### [Instructions for the task]
Below are the entries. Print only the lines starting at the one with "- Write off money" and ending at the one with "## Programs written 06/2019-08/2019", exactly, with no pictures.

### [Materials provided]
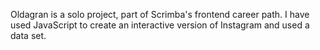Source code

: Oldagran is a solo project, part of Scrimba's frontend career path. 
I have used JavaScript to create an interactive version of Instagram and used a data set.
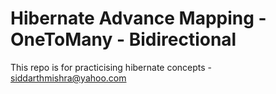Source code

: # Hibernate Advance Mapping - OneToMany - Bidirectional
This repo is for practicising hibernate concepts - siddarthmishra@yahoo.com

==

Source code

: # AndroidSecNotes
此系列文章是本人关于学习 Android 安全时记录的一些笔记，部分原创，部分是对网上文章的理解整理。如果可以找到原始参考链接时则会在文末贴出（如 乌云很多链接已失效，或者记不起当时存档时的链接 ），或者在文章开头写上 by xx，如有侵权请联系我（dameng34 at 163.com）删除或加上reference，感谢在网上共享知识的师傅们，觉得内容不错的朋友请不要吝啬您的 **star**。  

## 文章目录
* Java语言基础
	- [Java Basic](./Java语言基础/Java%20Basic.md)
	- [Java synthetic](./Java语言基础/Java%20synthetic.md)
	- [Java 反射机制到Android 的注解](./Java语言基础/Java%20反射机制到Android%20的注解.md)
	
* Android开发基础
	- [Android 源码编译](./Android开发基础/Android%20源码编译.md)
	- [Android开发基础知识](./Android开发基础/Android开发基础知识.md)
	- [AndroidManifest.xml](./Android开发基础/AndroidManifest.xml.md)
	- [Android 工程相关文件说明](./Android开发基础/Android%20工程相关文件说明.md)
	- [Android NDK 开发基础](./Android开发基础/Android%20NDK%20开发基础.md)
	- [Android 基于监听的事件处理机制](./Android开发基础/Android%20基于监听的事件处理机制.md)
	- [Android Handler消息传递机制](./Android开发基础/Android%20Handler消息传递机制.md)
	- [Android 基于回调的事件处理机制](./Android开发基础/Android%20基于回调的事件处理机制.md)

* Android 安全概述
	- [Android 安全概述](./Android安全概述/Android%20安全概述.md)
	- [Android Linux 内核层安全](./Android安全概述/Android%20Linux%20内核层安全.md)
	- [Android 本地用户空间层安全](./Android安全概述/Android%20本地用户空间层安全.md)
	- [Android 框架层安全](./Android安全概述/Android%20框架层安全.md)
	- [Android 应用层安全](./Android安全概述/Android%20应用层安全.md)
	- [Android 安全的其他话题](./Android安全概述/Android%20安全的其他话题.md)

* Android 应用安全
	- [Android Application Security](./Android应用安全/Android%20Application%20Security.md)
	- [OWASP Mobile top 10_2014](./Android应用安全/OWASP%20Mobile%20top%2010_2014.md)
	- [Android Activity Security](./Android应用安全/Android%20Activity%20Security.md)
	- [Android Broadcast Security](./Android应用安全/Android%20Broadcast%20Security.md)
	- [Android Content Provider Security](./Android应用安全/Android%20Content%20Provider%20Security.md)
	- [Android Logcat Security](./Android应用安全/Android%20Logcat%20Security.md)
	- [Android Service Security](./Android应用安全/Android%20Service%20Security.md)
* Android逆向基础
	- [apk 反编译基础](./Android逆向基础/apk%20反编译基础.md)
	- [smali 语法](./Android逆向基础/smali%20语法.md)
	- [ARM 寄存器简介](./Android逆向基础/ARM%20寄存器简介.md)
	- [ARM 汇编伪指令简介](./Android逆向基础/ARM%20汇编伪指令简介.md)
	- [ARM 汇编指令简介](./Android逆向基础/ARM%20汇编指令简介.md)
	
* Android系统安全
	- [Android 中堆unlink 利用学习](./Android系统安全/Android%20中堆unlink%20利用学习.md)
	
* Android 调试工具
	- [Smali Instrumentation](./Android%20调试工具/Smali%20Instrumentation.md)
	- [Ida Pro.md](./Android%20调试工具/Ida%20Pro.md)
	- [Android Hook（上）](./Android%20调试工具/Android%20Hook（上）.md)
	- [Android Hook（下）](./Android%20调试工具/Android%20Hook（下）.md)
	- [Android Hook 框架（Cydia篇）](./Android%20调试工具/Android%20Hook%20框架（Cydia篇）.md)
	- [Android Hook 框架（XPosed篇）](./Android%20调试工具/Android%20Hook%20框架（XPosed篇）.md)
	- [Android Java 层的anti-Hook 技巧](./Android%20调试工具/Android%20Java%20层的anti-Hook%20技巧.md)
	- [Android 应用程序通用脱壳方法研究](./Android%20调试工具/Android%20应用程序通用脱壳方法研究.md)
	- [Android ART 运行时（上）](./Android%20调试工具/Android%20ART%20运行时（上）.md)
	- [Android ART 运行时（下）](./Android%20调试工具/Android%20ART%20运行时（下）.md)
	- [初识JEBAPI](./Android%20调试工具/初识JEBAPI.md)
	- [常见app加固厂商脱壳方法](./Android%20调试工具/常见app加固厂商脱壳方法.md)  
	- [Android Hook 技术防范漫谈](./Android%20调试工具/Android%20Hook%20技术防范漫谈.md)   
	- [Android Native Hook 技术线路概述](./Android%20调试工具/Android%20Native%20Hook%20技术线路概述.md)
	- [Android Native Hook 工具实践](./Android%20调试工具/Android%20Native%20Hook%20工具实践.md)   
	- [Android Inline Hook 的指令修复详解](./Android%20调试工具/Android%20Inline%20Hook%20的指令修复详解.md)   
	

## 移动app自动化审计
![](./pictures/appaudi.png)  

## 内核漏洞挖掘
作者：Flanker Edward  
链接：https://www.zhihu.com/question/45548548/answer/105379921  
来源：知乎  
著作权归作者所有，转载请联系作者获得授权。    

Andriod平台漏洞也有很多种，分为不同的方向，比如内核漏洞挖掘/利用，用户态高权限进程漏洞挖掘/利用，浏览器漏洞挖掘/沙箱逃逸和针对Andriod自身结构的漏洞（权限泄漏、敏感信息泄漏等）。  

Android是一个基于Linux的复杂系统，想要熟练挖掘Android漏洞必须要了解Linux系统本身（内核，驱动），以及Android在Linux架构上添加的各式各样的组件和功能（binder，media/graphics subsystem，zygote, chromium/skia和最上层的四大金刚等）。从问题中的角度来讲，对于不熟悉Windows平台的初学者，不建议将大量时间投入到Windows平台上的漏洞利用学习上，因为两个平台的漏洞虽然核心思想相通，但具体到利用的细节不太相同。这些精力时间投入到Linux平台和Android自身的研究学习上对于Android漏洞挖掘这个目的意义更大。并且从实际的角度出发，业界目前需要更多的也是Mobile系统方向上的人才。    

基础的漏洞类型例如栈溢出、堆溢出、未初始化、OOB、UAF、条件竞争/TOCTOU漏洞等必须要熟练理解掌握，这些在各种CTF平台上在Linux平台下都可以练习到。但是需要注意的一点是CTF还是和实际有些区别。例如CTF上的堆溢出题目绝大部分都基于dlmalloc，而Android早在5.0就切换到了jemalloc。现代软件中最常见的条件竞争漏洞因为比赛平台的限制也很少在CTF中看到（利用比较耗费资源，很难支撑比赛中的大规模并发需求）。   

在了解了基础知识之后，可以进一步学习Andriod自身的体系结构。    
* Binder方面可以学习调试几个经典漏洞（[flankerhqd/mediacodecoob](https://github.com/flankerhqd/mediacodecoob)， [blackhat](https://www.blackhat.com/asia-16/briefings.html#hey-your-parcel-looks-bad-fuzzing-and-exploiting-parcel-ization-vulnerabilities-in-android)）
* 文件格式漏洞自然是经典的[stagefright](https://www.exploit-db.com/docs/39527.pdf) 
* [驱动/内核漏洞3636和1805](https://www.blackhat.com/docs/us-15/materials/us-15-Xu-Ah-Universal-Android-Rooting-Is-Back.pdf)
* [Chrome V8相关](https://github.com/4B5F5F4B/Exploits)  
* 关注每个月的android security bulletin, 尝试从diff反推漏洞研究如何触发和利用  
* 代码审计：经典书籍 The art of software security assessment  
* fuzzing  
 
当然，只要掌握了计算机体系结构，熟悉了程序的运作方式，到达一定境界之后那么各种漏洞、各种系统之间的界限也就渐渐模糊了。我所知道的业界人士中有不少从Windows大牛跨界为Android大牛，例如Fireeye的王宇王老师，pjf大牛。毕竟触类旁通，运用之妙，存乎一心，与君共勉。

...

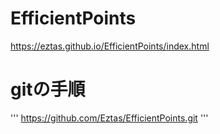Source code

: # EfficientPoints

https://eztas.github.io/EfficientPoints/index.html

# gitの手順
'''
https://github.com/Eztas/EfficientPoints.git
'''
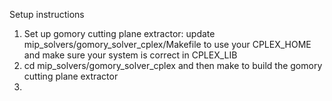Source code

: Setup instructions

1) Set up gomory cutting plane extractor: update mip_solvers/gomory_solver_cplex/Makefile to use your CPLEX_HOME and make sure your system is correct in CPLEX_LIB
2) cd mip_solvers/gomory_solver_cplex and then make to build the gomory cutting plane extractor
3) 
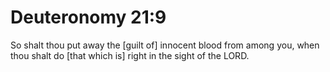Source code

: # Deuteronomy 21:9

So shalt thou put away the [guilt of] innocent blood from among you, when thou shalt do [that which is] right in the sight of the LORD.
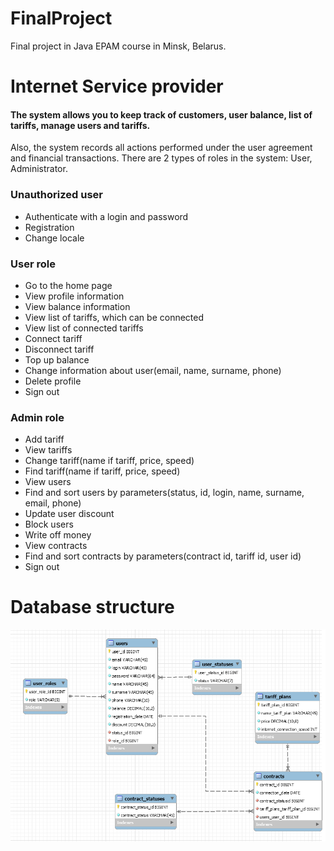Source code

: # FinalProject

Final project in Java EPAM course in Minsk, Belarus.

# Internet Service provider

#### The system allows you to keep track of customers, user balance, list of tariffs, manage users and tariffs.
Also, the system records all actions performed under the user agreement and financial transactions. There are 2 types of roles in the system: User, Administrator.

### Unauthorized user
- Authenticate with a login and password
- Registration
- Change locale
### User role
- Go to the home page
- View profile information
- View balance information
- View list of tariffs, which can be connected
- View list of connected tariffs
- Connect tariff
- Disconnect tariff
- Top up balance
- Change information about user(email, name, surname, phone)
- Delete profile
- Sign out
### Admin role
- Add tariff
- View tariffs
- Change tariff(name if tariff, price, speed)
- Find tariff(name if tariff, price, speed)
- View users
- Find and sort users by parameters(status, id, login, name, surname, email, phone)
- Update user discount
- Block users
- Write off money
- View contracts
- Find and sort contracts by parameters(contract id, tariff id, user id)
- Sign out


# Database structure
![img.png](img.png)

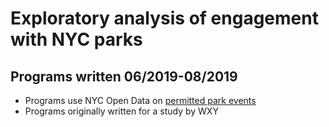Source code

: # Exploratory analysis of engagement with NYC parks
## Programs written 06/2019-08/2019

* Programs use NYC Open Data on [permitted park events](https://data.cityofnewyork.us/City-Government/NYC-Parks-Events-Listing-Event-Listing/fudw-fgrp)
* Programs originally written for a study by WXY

### [Your response]
- Write off money
- View contracts
- Find and sort contracts by parameters(contract id, tariff id, user id)
- Sign out


# Database structure
![img.png](img.png)

Source code

: # Exploratory analysis of engagement with NYC parks
## Programs written 06/2019-08/2019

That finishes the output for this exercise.